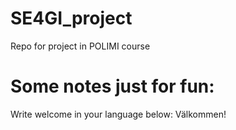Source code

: # SE4GI_project
 Repo for project in POLIMI course 

# Some notes just for fun: 

Write welcome in your language below: 
Välkommen!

══════════════════════════════

| THE PROBLEM |
Whenever images occur above, omit them and retype each line exactly as it stands.

| EXERCISE SOLUTION |
Source code

: # SE4GI_project
 Repo for project in POLIMI course 

# Some notes just for fun: 

Write welcome in your language below: 
Välkommen!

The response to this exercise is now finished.